WHAT TO WORK ON: Will you transcribe the entries that follow, exactly and in full?

LISTED ENTRIES:
○ ○ ○ ○ ○ ○ ○
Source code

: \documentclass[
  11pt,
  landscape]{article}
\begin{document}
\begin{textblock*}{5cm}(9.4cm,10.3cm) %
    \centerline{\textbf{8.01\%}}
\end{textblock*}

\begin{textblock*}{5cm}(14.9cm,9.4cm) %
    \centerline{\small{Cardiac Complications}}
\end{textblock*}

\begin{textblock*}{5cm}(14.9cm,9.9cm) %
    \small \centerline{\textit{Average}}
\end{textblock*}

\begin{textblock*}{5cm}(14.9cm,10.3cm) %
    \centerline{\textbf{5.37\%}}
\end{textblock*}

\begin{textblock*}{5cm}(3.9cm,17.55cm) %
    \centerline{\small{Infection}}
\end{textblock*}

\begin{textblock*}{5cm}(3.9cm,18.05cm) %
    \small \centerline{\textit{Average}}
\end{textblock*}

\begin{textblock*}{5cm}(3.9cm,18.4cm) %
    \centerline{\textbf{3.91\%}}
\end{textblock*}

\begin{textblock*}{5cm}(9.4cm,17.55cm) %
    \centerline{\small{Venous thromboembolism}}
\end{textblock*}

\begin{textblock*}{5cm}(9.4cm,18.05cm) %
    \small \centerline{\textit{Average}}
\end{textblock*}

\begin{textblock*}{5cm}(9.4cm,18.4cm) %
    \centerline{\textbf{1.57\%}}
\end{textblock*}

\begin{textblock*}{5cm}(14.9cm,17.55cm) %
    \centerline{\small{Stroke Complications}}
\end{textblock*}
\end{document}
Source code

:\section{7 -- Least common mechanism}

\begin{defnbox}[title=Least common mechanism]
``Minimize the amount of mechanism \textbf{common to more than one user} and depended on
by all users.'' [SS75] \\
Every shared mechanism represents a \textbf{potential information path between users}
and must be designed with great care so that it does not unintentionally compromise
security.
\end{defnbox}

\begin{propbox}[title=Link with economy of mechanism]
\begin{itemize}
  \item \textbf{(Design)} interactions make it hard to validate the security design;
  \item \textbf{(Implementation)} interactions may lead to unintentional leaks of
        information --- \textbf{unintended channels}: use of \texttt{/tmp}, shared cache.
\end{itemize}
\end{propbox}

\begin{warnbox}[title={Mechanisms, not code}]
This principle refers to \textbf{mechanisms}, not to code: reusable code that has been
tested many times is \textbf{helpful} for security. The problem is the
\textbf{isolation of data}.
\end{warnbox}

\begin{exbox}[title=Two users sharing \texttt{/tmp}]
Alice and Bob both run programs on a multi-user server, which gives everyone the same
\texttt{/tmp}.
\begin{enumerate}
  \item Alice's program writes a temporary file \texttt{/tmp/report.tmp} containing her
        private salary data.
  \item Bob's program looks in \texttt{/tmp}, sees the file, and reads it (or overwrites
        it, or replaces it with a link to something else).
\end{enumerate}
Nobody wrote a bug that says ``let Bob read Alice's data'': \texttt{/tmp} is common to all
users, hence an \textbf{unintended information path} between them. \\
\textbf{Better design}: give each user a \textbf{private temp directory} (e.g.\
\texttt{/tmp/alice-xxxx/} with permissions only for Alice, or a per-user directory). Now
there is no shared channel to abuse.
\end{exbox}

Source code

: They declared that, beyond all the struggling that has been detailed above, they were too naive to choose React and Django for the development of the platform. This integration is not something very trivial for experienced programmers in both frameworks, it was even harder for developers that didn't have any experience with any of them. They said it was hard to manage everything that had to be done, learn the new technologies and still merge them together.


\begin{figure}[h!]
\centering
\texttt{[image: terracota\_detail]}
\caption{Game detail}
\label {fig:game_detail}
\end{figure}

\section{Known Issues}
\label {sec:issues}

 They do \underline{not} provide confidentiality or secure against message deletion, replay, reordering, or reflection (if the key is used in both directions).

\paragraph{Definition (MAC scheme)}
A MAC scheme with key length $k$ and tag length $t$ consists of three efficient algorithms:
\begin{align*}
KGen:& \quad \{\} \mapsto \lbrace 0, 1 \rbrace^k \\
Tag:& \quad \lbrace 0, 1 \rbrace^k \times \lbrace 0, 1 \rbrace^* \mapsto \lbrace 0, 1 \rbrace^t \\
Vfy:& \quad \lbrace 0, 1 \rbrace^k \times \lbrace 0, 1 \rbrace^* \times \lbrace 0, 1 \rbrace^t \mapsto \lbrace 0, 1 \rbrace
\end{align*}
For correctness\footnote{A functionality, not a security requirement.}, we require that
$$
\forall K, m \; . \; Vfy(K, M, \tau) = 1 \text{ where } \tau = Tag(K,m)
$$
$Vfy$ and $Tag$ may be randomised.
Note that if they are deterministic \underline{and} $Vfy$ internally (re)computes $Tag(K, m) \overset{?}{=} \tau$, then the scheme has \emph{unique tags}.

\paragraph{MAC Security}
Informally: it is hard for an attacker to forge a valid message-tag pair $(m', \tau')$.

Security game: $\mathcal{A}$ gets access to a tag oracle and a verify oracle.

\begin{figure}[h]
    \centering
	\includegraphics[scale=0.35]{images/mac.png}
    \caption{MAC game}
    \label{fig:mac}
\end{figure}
○ ○ ○ ○ ○ ○ ○
RESPONSE:
Source code

: \documentclass[
  11pt,
  landscape]{article}
\begin{document}
\begin{textblock*}{5cm}(9.4cm,10.3cm) %
    \centerline{\textbf{8.01\%}}
\end{textblock*}

\begin{textblock*}{5cm}(14.9cm,9.4cm) %
    \centerline{\small{Cardiac Complications}}
\end{textblock*}

\begin{textblock*}{5cm}(14.9cm,9.9cm) %
    \small \centerline{\textit{Average}}
\end{textblock*}

\begin{textblock*}{5cm}(14.9cm,10.3cm) %
    \centerline{\textbf{5.37\%}}
\end{textblock*}

\begin{textblock*}{5cm}(3.9cm,17.55cm) %
    \centerline{\small{Infection}}
\end{textblock*}

\begin{textblock*}{5cm}(3.9cm,18.05cm) %
    \small \centerline{\textit{Average}}
\end{textblock*}

\begin{textblock*}{5cm}(3.9cm,18.4cm) %
    \centerline{\textbf{3.91\%}}
\end{textblock*}

\begin{textblock*}{5cm}(9.4cm,17.55cm) %
    \centerline{\small{Venous thromboembolism}}
\end{textblock*}

\begin{textblock*}{5cm}(9.4cm,18.05cm) %
    \small \centerline{\textit{Average}}
\end{textblock*}

\begin{textblock*}{5cm}(9.4cm,18.4cm) %
    \centerline{\textbf{1.57\%}}
\end{textblock*}

\begin{textblock*}{5cm}(14.9cm,17.55cm) %
    \centerline{\small{Stroke Complications}}
\end{textblock*}
\end{document}
Source code

:\section{7 -- Least common mechanism}

\begin{defnbox}[title=Least common mechanism]
``Minimize the amount of mechanism \textbf{common to more than one user} and depended on
by all users.'' [SS75] \\
Every shared mechanism represents a \textbf{potential information path between users}
and must be designed with great care so that it does not unintentionally compromise
security.
\end{defnbox}

\begin{propbox}[title=Link with economy of mechanism]
\begin{itemize}
  \item \textbf{(Design)} interactions make it hard to validate the security design;
  \item \textbf{(Implementation)} interactions may lead to unintentional leaks of
        information --- \textbf{unintended channels}: use of \texttt{/tmp}, shared cache.
\end{itemize}
\end{propbox}

\begin{warnbox}[title={Mechanisms, not code}]
This principle refers to \textbf{mechanisms}, not to code: reusable code that has been
tested many times is \textbf{helpful} for security. The problem is the
\textbf{isolation of data}.
\end{warnbox}

\begin{exbox}[title=Two users sharing \texttt{/tmp}]
Alice and Bob both run programs on a multi-user server, which gives everyone the same
\texttt{/tmp}.
\begin{enumerate}
  \item Alice's program writes a temporary file \texttt{/tmp/report.tmp} containing her
        private salary data.
  \item Bob's program looks in \texttt{/tmp}, sees the file, and reads it (or overwrites
        it, or replaces it with a link to something else).
\end{enumerate}
Nobody wrote a bug that says ``let Bob read Alice's data'': \texttt{/tmp} is common to all
users, hence an \textbf{unintended information path} between them. \\
\textbf{Better design}: give each user a \textbf{private temp directory} (e.g.\
\texttt{/tmp/alice-xxxx/} with permissions only for Alice, or a per-user directory). Now
there is no shared channel to abuse.
\end{exbox}

Source code

: They declared that, beyond all the struggling that has been detailed above, they were too naive to choose React and Django for the development of the platform. This integration is not something very trivial for experienced programmers in both frameworks, it was even harder for developers that didn't have any experience with any of them. They said it was hard to manage everything that had to be done, learn the new technologies and still merge them together.


\begin{figure}[h!]
\centering
\texttt{[image: terracota\_detail]}
\caption{Game detail}
\label {fig:game_detail}
\end{figure}

\section{Known Issues}
\label {sec:issues}

 They do \underline{not} provide confidentiality or secure against message deletion, replay, reordering, or reflection (if the key is used in both directions).

\paragraph{Definition (MAC scheme)}
A MAC scheme with key length $k$ and tag length $t$ consists of three efficient algorithms:
\begin{align*}
KGen:& \quad \{\} \mapsto \lbrace 0, 1 \rbrace^k \\
Tag:& \quad \lbrace 0, 1 \rbrace^k \times \lbrace 0, 1 \rbrace^* \mapsto \lbrace 0, 1 \rbrace^t \\
Vfy:& \quad \lbrace 0, 1 \rbrace^k \times \lbrace 0, 1 \rbrace^* \times \lbrace 0, 1 \rbrace^t \mapsto \lbrace 0, 1 \rbrace
\end{align*}
For correctness\footnote{A functionality, not a security requirement.}, we require that
$$
\forall K, m \; . \; Vfy(K, M, \tau) = 1 \text{ where } \tau = Tag(K,m)
$$
$Vfy$ and $Tag$ may be randomised.
Note that if they are deterministic \underline{and} $Vfy$ internally (re)computes $Tag(K, m) \overset{?}{=} \tau$, then the scheme has \emph{unique tags}.

\paragraph{MAC Security}
Informally: it is hard for an attacker to forge a valid message-tag pair $(m', \tau')$.

Security game: $\mathcal{A}$ gets access to a tag oracle and a verify oracle.

\begin{figure}[h]
    \centering
	\includegraphics[scale=0.35]{images/mac.png}
    \caption{MAC game}
    \label{fig:mac}
\end{figure}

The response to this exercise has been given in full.